Koran ini dipuji oleh Amir Syakib Arsalan, seorang sastrawan, pengarang, dan sejarawan terkenal Timur Tengah, akan keindahan tata bahasa Arabnya. Menurut Amir Syakib, Hadramaut memiliki bahasa Arab paling baik di dunia, selain di negara-negara Arab.
Sedangkan, di Jakarta terbit harian Bir Hoed (telaga Hoed) yang diambil dari nama sebuah telaga di Hadramaut dekat dengan makam Nabi Hoed. Koran ini dipimpin S Moehammad Bin Agil Bin Yahya.
Masih di ibukota, kala itu juga terdapat mingguan As Somil yang dipimpin oleh Ali Bin Abdullah Assagaff (menantu almarhum Habib Ali Alhabsji, pemimpin majelis taklim Kwitang, Jakarta Pusat).
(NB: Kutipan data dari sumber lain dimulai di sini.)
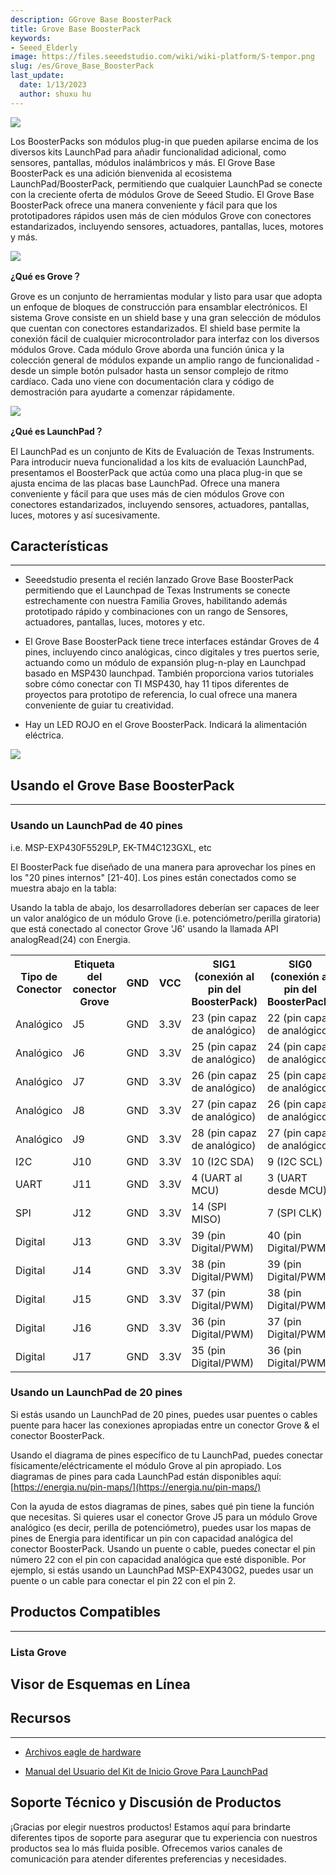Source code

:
 ```yaml
---
description: GGrove Base BoosterPack
title: Grove Base BoosterPack
keywords:
- Seeed_Elderly
image: https://files.seeedstudio.com/wiki/wiki-platform/S-tempor.png
slug: /es/Grove_Base_BoosterPack
last_update:
  date: 1/13/2023
  author: shuxu hu
---
```

![](https://files.seeedstudio.com/wiki/Grove_Base_BoosterPack/img/110020004%205.jpg)

Los BoosterPacks son módulos plug-in que pueden apilarse encima de los diversos kits LaunchPad para añadir funcionalidad adicional, como sensores, pantallas, módulos inalámbricos y más. El Grove Base BoosterPack es una adición bienvenida al ecosistema LaunchPad/BoosterPack, permitiendo que cualquier LaunchPad se conecte con la creciente oferta de módulos Grove de Seeed Studio. El Grove Base BoosterPack ofrece una manera conveniente y fácil para que los prototipadores rápidos usen más de cien módulos Grove con conectores estandarizados, incluyendo sensores, actuadores, pantallas, luces, motores y más.

![](https://files.seeedstudio.com/wiki/Grove_Base_BoosterPack/img/Grove_Web_idea.jpg)

**¿Qué es Grove？**

Grove es un conjunto de herramientas modular y listo para usar que adopta un enfoque de bloques de construcción para ensamblar electrónicos. El sistema Grove consiste en un shield base y una gran selección de módulos que cuentan con conectores estandarizados. El shield base permite la conexión fácil de cualquier microcontrolador para interfaz con los diversos módulos Grove. Cada módulo Grove aborda una función única y la colección general de módulos expande un amplio rango de funcionalidad - desde un simple botón pulsador hasta un sensor complejo de ritmo cardíaco. Cada uno viene con documentación clara y código de demostración para ayudarte a comenzar rápidamente.

![](https://files.seeedstudio.com/wiki/Grove_Base_BoosterPack/img/IMG_GROVE.JPG)

**¿Qué es LaunchPad？**

El LaunchPad es un conjunto de Kits de Evaluación de Texas Instruments. Para introducir nueva funcionalidad a los kits de evaluación LaunchPad, presentamos el BoosterPack que actúa como una placa plug-in que se ajusta encima de las placas base LaunchPad. Ofrece una manera conveniente y fácil para que uses más de cien módulos Grove con conectores estandarizados, incluyendo sensores, actuadores, pantallas, luces, motores y así sucesivamente.

## Características

---
- Seeedstudio presenta el recién lanzado Grove Base BoosterPack permitiendo que el Launchpad de Texas Instruments se conecte estrechamente con nuestra Familia Groves, habilitando además prototipado rápido y combinaciones con un rango de Sensores, actuadores, pantallas, luces, motores y etc.

- El Grove Base BoosterPack tiene trece interfaces estándar Groves de 4 pines, incluyendo cinco analógicas, cinco digitales y tres puertos serie, actuando como un módulo de expansión plug-n-play en Launchpad basado en MSP430 launchpad. También proporciona varios tutoriales sobre cómo conectar con TI MSP430, hay 11 tipos diferentes de proyectos para prototipo de referencia, lo cual ofrece una manera conveniente de guiar tu creatividad.

- Hay un LED ROJO en el Grove BoosterPack. Indicará la alimentación eléctrica.

![](https://files.seeedstudio.com/wiki/Grove_Base_BoosterPack/img/BoosterpackpinMapping.jpg)

## Usando el Grove Base BoosterPack

---

### Usando un LaunchPad de 40 pines

i.e. MSP-EXP430F5529LP, EK-TM4C123GXL, etc

El BoosterPack fue diseñado de una manera para aprovechar los pines en los "20 pines internos" [21-40]. Los pines están conectados como se muestra abajo en la tabla:

Usando la tabla de abajo, los desarrolladores deberían ser capaces de leer un valor analógico de un módulo Grove (i.e. potenciómetro/perilla giratoria) que está conectado al conector Grove 'J6' usando la llamada API analogRead(24) con Energia.

<table>
<tr>
<th>Tipo de Conector</th>
<th>Etiqueta del conector Grove</th>
<th>GND</th>
<th>VCC</th>
<th>SIG1 (conexión al pin del BoosterPack)</th>
<th>SIG0 (conexión al pin del BoosterPack)</th>
</tr>
<tr>
<td>Analógico</td>
<td>J5</td>
<td>GND</td>
<td>3.3V</td>
<td>23 (pin capaz de analógico)</td>
<td>22 (pin capaz de analógico)</td>
</tr>
<tr>
<td>Analógico</td>
<td>J6</td>
<td>GND</td>
<td>3.3V</td>
<td>25 (pin capaz de analógico)</td>
<td>24 (pin capaz de analógico)</td>
</tr>
<tr>
<td>Analógico</td>
<td>J7</td>
<td>GND</td>
<td>3.3V</td>
<td>26 (pin capaz de analógico)</td>
<td>25 (pin capaz de analógico)</td>
</tr>
<tr>
<td>Analógico</td>
<td>J8</td>
<td>GND</td>
<td>3.3V</td>
<td>27 (pin capaz de analógico)</td>
<td>26 (pin capaz de analógico)</td>
</tr>
<tr>
<td>Analógico</td>
<td>J9</td>
<td>GND</td>
<td>3.3V</td>
<td>28 (pin capaz de analógico)</td>
<td>27 (pin capaz de analógico)</td>
</tr>
<tr>
<td>I2C</td>
<td>J10</td>
<td>GND</td>
<td>3.3V</td>
<td>10 (I2C SDA)</td>
<td>9 (I2C SCL)</td>
</tr>
<tr>
<td>UART</td>
<td>J11</td>
<td>GND</td>
<td>3.3V</td>
<td>4 (UART al MCU)</td>
<td>3 (UART desde MCU)</td>
</tr>
<tr>
<td>SPI</td>
<td>J12</td>
<td>GND</td>
<td>3.3V</td>
<td>14 (SPI MISO)</td>
<td>7 (SPI CLK)</td>
</tr>
<tr>
<td>Digital</td>
<td>J13</td>
<td>GND</td>
<td>3.3V</td>
<td>39 (pin Digital/PWM)</td>
<td>40 (pin Digital/PWM)</td>
</tr>
<tr>
<td>Digital</td>
<td>J14</td>
<td>GND</td>
<td>3.3V</td>
<td>38 (pin Digital/PWM)</td>
<td>39 (pin Digital/PWM)</td>
</tr>
<tr>
<td>Digital</td>
<td>J15</td>
<td>GND</td>
<td>3.3V</td>
<td>37 (pin Digital/PWM)</td>
<td>38 (pin Digital/PWM)</td>
</tr>
<tr>
<td>Digital</td>
<td>J16</td>
<td>GND</td>
<td>3.3V</td>
<td>36 (pin Digital/PWM)</td>
<td>37 (pin Digital/PWM)</td>
</tr>
<tr>
<td>Digital</td>
<td>J17</td>
<td>GND</td>
<td>3.3V</td>
<td>35 (pin Digital/PWM)</td>
<td>36 (pin Digital/PWM)</td>
</tr>
</table>

### Usando un LaunchPad de 20 pines

Si estás usando un LaunchPad de 20 pines, puedes usar puentes o cables puente para hacer las conexiones apropiadas entre un conector Grove &amp; el conector BoosterPack.

Usando el diagrama de pines específico de tu LaunchPad, puedes conectar físicamente/eléctricamente el módulo Grove al pin apropiado. Los diagramas de pines para cada LaunchPad están disponibles aquí:
[https://energia.nu/pin-maps/](https://energia.nu/pin-maps/)

Con la ayuda de estos diagramas de pines, sabes qué pin tiene la función que necesitas. Si quieres usar el conector Grove J5 para un módulo Grove analógico (es decir, perilla de potenciómetro), puedes usar los mapas de pines de Energia para identificar un pin con capacidad analógica del conector BoosterPack. Usando un puente o cable, puedes conectar el pin número 22 con el pin con capacidad analógica que esté disponible. Por ejemplo, si estás usando un LaunchPad MSP-EXP430G2, puedes usar un puente o un cable para conectar el pin 22 con el pin 2.

## Productos Compatibles

---

### Lista Grove

<!-- *   [1. Buzzer](/es/Grove-Buzzer#With_TI_LaunchPad)

*   [2. Relay](/es/Grove-Relay#With_TI_LaunchPad)

*   [3. 4-Digital Display ](/es/Grove-4-Digit_Display#With_TI_LaunchPad)

*   [4. Rotary Angle Sensor ](/es/Grove-Rotary_Angle_Sensor#With_TI_LaunchPad)

*   [5. Light Sensor](/es/Grove-Light_Sensor#With_TI_LaunchPad)

*   [6. Sound Sensor ](/es/Grove-Sound_Sensor#With_TI_LaunchPad)

*   [7. PIR Motion Sensor ](/es/Grove-PIR_Motion_Sensor#With_TI_LaunchPad)

*   [8. Moisture Sensor](/es/Grove-Moisture_Sensor#With_TI_LaunchPad)

*   [9. Ultrasonic Ranger Sensor](/es/Grove-Ultrasonic_Ranger#With_TI_LaunchPad)

*   [10. Temperature Humidity Sensor ](/es/Grove-TemperatureAndHumidity_Sensor) -->

## Visor de Esquemas en Línea

<div className="altium-ecad-viewer" data-project-src="https://files.seeedstudio.com/wiki/Grove_Base_BoosterPack/res/Grove_Base_BoosterPack_v1.0.zip" style={{borderRadius: '0px 0px 4px 4px', height: 500, borderStyle: 'solid', borderWidth: 1, borderColor: 'rgb(241, 241, 241)', overflow: 'hidden', maxWidth: 1280, maxHeight: 700, boxSizing: 'border-box'}}>
</div>

## Recursos

---

- [Archivos eagle de hardware](https://files.seeedstudio.com/wiki/Grove_Base_BoosterPack/res/Grove_Base_BoosterPack_v1.0.zip)

- [Manual del Usuario del Kit de Inicio Grove Para LaunchPad](https://files.seeedstudio.com/wiki/Grove_Base_BoosterPack/res/Grove%20Starter%20Kit%20Manual.pdf)

## Soporte Técnico y Discusión de Productos

¡Gracias por elegir nuestros productos! Estamos aquí para brindarte diferentes tipos de soporte para asegurar que tu experiencia con nuestros productos sea lo más fluida posible. Ofrecemos varios canales de comunicación para atender diferentes preferencias y necesidades.

<div class="button_tech_support_container">
<a href="https://forum.seeedstudio.com/" class="button_forum"></a>
<a href="https://www.seeedstudio.com/contacts" class="button_email"></a>
</div>

<div class="button_tech_support_container">
<a href="https://discord.gg/eWkprNDMU7" class="button_discord"></a>
<a href="https://github.com/Seeed-Studio/wiki-documents/discussions/69" class="button_discussion"></a>
</div>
Ali Assagaff sendiri adalah juga kawan seperjuangan pendiri Partai Arab Indonesia (PAI) Abdurahman Baswedan yang pernah menjadi Menteri Muda Peneragangan RI.
Majalah lainnya yang terbit di Jakarta adalah Borobudur Journal Arab. Pemimpin redaksinya M.O. Hasyimi, dan pendirinya adalah mantan Perdana Menteri Yaman Haydar Alatas dan S Abdullah bin Alwi Alatas yang masih terhitung kakek mantan Menlu Ali Alatas.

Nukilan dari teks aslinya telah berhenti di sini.